Thursday, July 30, 2015

Talking About Talking

Remember my post last year, Filler Up!? It was all about those sounds we make when we're talking that aren't really words, more like interjections, sounds that fill the void brought on by pauses in speech, vocalized pauses or filled pauses, fillers for short. That post included my commentary along with the text of an interview that was not otherwise published. But the reporter had used some quotes from the interview in an International Business Times article published on January 29 2014, entitled Like, Uh, You Know: Why Do Americans Say 'You Know' And Use Other Verbal Fillers So Often?

Now then, that article was reprinted in Vocable, a French magazine whose content is mostly in English, published for readers who are learning English as a second (or third, fourth, fifth, etc.) language, many of them young professionals in France. The piece was published in the March 6-19, 2014 issue of the magazine. And that issue, like every other issue, was packaged together with a CD supplement.
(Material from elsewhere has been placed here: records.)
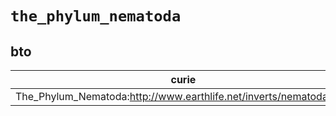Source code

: # `the_phylum_nematoda`

## bto

| curie                                                              |   usages | nodes                                                     |
|--------------------------------------------------------------------|----------|-----------------------------------------------------------|
| The_Phylum_Nematoda:http://www.earthlife.net/inverts/nematoda.html |        1 | [BTO:0001049](http://purl.obolibrary.org/obo/BTO_0001049) |

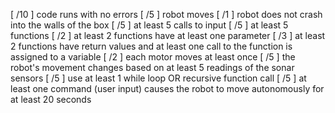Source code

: [ /10 ] code runs with no errors
[ /5 ] robot moves
[ /1 ] robot does not crash into the walls of the box
[ /5 ] at least 5 calls to input
[ /5 ] at least 5 functions
[ /2 ] at least 2 functions have at least one parameter
[ /3 ] at least 2 functions have return values and at least one call to the function is assigned to a variable
[ /2 ] each motor moves at least once
[ /5 ] the robot's movement changes based on at least 5 readings of the sonar sensors
[ /5 ] use at least 1 while loop OR recursive function call
[ /5 ] at least one command (user input) causes the robot to move autonomously for at least 20 seconds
That makes a great deal of sense, since it's one thing to learn how to read text written in a foreign language, but another thing entirely to learn how to understand a foreign language as it's spoken.

So, for the CD supplement, I was contacted by Shelly De Vito and asked if she could conduct a telephone interview with me, based on the article. Shelly turned out to be an utterly charming interviewer, and what resulted from our interchange was a wide-ranging conversation about speech, talking about talking. And while I am by no means as well spoken as she is, my own speech I freely admit is full of fillers and other kinds of paralinguistic tics and nonfluencies, I think the interview wound up being quite interesting. 

Well, anyway, I think so, you may not agree. But if you're willing to give it a go, here is A Conversation About Speech, courtesy of YouTube:

And in case  you'd like a better look at the magazine and the article therein, voila:

C'est tres jolie, n'est-ce pas?  Ummm, like, you know, yeah!